ECS refers to the long-term change in global temperature that would result from a sustained doubling—lasting hundreds to thousands of years—of heat-trapping carbon dioxide above the pre-industrial baseline level of 285 parts per million.
The present-day CO2 level is about 410 ppm, and climate scientists say atmospheric concentrations could hit 1,000 ppm by the year 2100 if nothing is done to limit carbon emissions from the burning of fossil fuels.
For decades, most of the top climate models predicted an equilibrium climate sensitivity of around 3 degrees Celsius (5.4 F), with a range of 1.5 to 4.5 C (2.7 to 8.1 F).
But that changed recently with some of the newest climate models participating in CMIP6. The Coupled Model Intercomparison Project (CMIP) is an internationally coordinated effort between climate-science institutions, and it is now in its sixth phase. The next assessment report from the authoritative Intergovernmental Panel on Climate Change, which is due next year, will rely on CMIP6 models.
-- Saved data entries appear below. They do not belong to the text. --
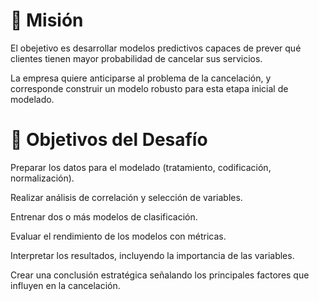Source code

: <h1>🎯 Misión</h1>

El obejetivo es desarrollar modelos predictivos capaces de prever qué clientes tienen mayor probabilidad de cancelar sus servicios.

La empresa quiere anticiparse al problema de la cancelación, y corresponde construir un modelo robusto para esta etapa inicial de modelado.

<h1>🧠 Objetivos del Desafío</h1>

Preparar los datos para el modelado (tratamiento, codificación, normalización).

Realizar análisis de correlación y selección de variables.

Entrenar dos o más modelos de clasificación.

Evaluar el rendimiento de los modelos con métricas.

Interpretar los resultados, incluyendo la importancia de las variables.

Crear una conclusión estratégica señalando los principales factores que influyen en la cancelación.

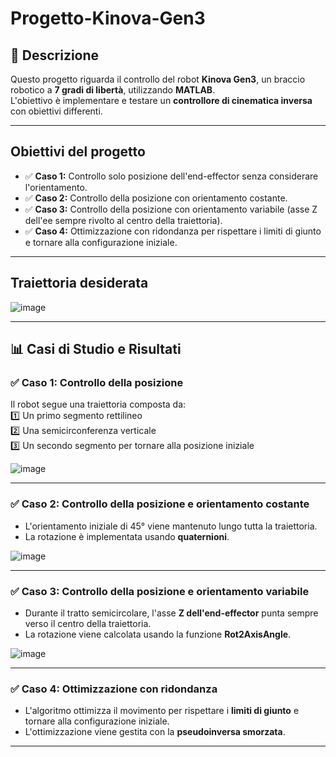 # Progetto-Kinova-Gen3

## 📌 Descrizione  
Questo progetto riguarda il controllo del robot **Kinova Gen3**, un braccio robotico a **7 gradi di libertà**, utilizzando **MATLAB**.  
L'obiettivo è implementare e testare un **controllore di cinematica inversa** con obiettivi differenti.  

---

## Obiettivi del progetto  
- ✅ **Caso 1:** Controllo solo posizione dell'end-effector senza considerare l'orientamento.  
- ✅ **Caso 2:** Controllo della posizione con orientamento costante.  
- ✅ **Caso 3:** Controllo della posizione con orientamento variabile (asse Z dell'ee sempre rivolto al centro della traiettoria).  
- ✅ **Caso 4:** Ottimizzazione con ridondanza per rispettare i limiti di giunto e tornare alla configurazione iniziale.  

---
## Traiettoria desiderata
![image](https://github.com/user-attachments/assets/e055772a-ed1b-436a-9ab4-45c34f6d1ae1|100)

---

## 📊 Casi di Studio e Risultati  

### ✅ Caso 1: Controllo della posizione  
Il robot segue una traiettoria composta da:  
1️⃣ Un primo segmento rettilineo  
2️⃣ Una semicirconferenza verticale  
3️⃣ Un secondo segmento per tornare alla posizione iniziale  

![image](https://github.com/user-attachments/assets/5eb3a7b8-4f60-4795-9b6a-2bac86539014)
  

---

### ✅ Caso 2: Controllo della posizione e orientamento costante  
- L'orientamento iniziale di 45° viene mantenuto lungo tutta la traiettoria.  
- La rotazione è implementata usando **quaternioni**.  

![image](https://github.com/user-attachments/assets/b3bee8dd-4172-412b-bbf9-bdacf6ce3bbc)
 

---

### ✅ Caso 3: Controllo della posizione e orientamento variabile  
- Durante il tratto semicircolare, l'asse **Z dell'end-effector** punta sempre verso il centro della traiettoria.  
- La rotazione viene calcolata usando la funzione **Rot2AxisAngle**.  

![image](https://github.com/user-attachments/assets/a948569a-8134-4a69-a744-79d96105df7e)
  

---

### ✅ Caso 4: Ottimizzazione con ridondanza  
- L'algoritmo ottimizza il movimento per rispettare i **limiti di giunto** e tornare alla configurazione iniziale.  
- L'ottimizzazione viene gestita con la **pseudoinversa smorzata**.  


---

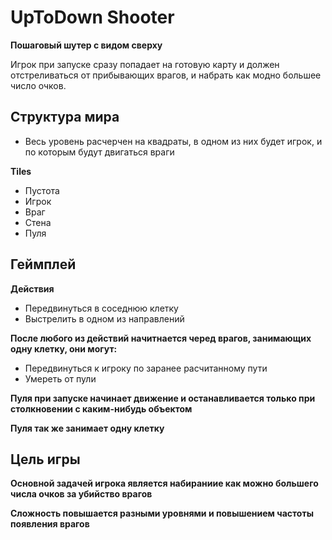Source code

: # UpToDown Shooter
**Пошаговый шутер с видом сверху**

Игрок при запуске сразу попадает на готовую карту и должен отстреливаться от прибывающих врагов, и набрать как модно большее число очков.

## Структура мира
- Весь уровень расчерчен на квадраты, в одном из них будет игрок, и по которым будут двигаться враги

**Tiles**
- Пустота
- Игрок
- Враг
- Стена
- Пуля

## Геймплей
**Действия**
- Передвинуться в соседнюю клетку
- Выстрелить в одном из направлений

**После любого из действий начитнается черед врагов, занимающих одну клетку, они могут:**

- Передвинуться к игроку по заранее расчитанному пути
- Умереть от пули

**Пуля при запуске начинает движение и останавливается только при столкновении с каким-нибудь объектом**

**Пуля так же занимает одну клетку**

## Цель игры

**Основной задачей игрока является набираниие как можно большего числа очков за убийство врагов**

**Сложность повышается разными уровнями и повышением частоты появления врагов**
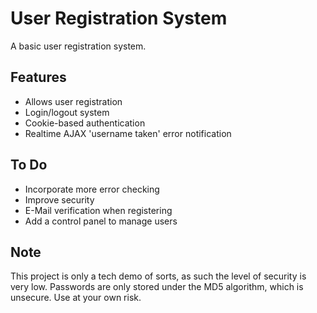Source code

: # User Registration System
A basic user registration system.

## Features
* Allows user registration
* Login/logout system
* Cookie-based authentication
* Realtime AJAX 'username taken' error notification

## To Do
* Incorporate more error checking
* Improve security
* E-Mail verification when registering
* Add a control panel to manage users

## Note
  This project is only a tech demo of sorts, as such the level of security is very low. Passwords are only stored under the MD5 algorithm, which is unsecure. Use at your own risk.
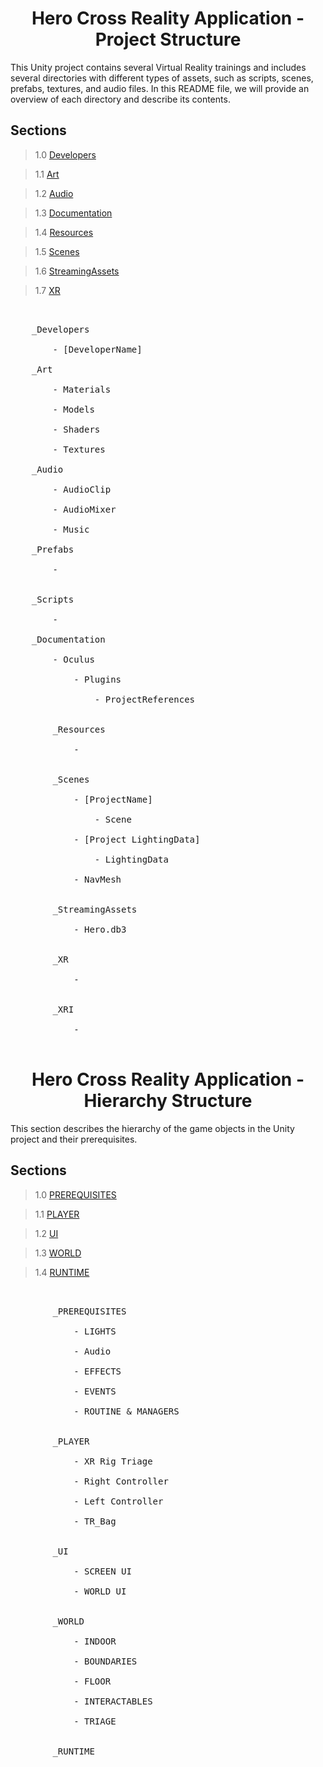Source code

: <h1 align="center"> Hero Cross Reality Application - Project Structure </h1>

This Unity project contains several Virtual Reality trainings and includes several directories with different types of assets, such as scripts, scenes, prefabs, textures, and audio files. In this README file, we will provide an overview of each directory and describe its contents.

## Sections

> 1.0 [Developers](#structure-Developers)

> 1.1 [Art](#structure-Art)

> 1.2 [Audio](#structure-Audio)

> 1.3 [Documentation](#structure-Documentation)

> 1.4 [Resources](#structure-Resources)

> 1.5 [Scenes](#structure-Scenes)

> 1.6 [StreamingAssets](#structure-StreamingAssets)

> 1.7 [XR](#structure-XR)

<pre>

<a name="structure-Developers">
	_Developers</a>

		- [DeveloperName]
<a name="structure-Art">
	_Art</a>

		- Materials
		
		- Models
		
		- Shaders
		
		- Textures
	<a name="structure-Audio">	
	_Audio</a>
	
		- AudioClip
		
		- AudioMixer
		
		- Music
	<a name="structure-Prefabs">	
	_Prefabs</a>
		
		- 
		
<a name="structure-Scripts">
	_Scripts</a>
	
		-

	_<a name="structure-Documentation">Documentation</a>

		- <a name="structure-Oculus">Oculus</a>

			- <a name="structure-Plugins">Plugins</a>

				- <a name="structure-ProjectReferences">ProjectReferences</a>

		<a name="structure-Resources">
		_Resources</a>
		
			-
			
		<a name="structure-Scenes">	
		_Scenes</a>

			- [ProjectName]
				
				- Scene
				
			- [Project LightingData]
			
				- LightingData
			
			- NavMesh

		<a name="structure-StreamingAssets">
		_StreamingAssets</a>

			- Hero.db3

		<a name="structure-">
		_XR</a>
			
			-

		<a name="structure-">
		_XRI</a>
		
			-

</pre>

<a name="1.0"></a>
<a name="structure-Developers"></a>

<h1 align="center"> Hero Cross Reality Application - Hierarchy Structure </h1>

This section describes the hierarchy of the game objects in the Unity project and their prerequisites.

## Sections

> 1.0 [PREREQUISITES](#structure-PREREQUISITES)

> 1.1 [PLAYER](#structure-PLAYER)

> 1.2 [UI](#structure-UI)

> 1.3 [WORLD](#structure-WORLD)

> 1.4 [RUNTIME](#structure-RUNTIME)

<pre>

<a name="structure-PREREQUISITES">
		_PREREQUISITES</a>

			- LIGHTS
	
			- Audio
	
			- EFFECTS
	
			- EVENTS
	
			- ROUTINE & MANAGERS
		
<a name="structure-PLAYER">
		_PLAYER</a>
		
			- XR Rig Triage
	
			- Right Controller
		
			- Left Controller
		
			- TR_Bag

<a name="structure-UI">
		_UI</a>
		
			- SCREEN UI
	
			- WORLD UI

<a name="structure-WORLD">
		_WORLD</a>

			- INDOOR

			- BOUNDARIES
	
			- FLOOR
	
			- INTERACTABLES
	
			- TRIAGE
			
<a name="structure-">
		_RUNTIME</a>
		
</pre>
Ten of the 27 CMIP6 models have an equilibrium climate sensitivity higher than 4.5 C (8.1 F), meaning that they are more sensitive to CO2 increases than most previous-generation models. CESM2 is one of those CMIP6 models and has an equilibrium climate sensitivity of 5.3 C (9.5 F).
The predecessor to CESM2, CESM1.2, did a remarkably good job of simulating temperatures during the Early Eocene, according the researchers. It has an equilibrium climate sensitivity of 4.2 C (7.6 F).
“Our study implies that CESM2’s climate sensitivity of 5.3 C is likely too high. This means that its prediction of future warming under a high-CO2 scenario would be too high as well,” said Zhu, first author of the Nature Climate Change letter.
“Figuring out whether the high climate sensitivity in CMIP6 models is realistic is of tremendous importance for us to anticipate future warming and to make adaptation plans,” said NCAR’s Otto-Bliesner.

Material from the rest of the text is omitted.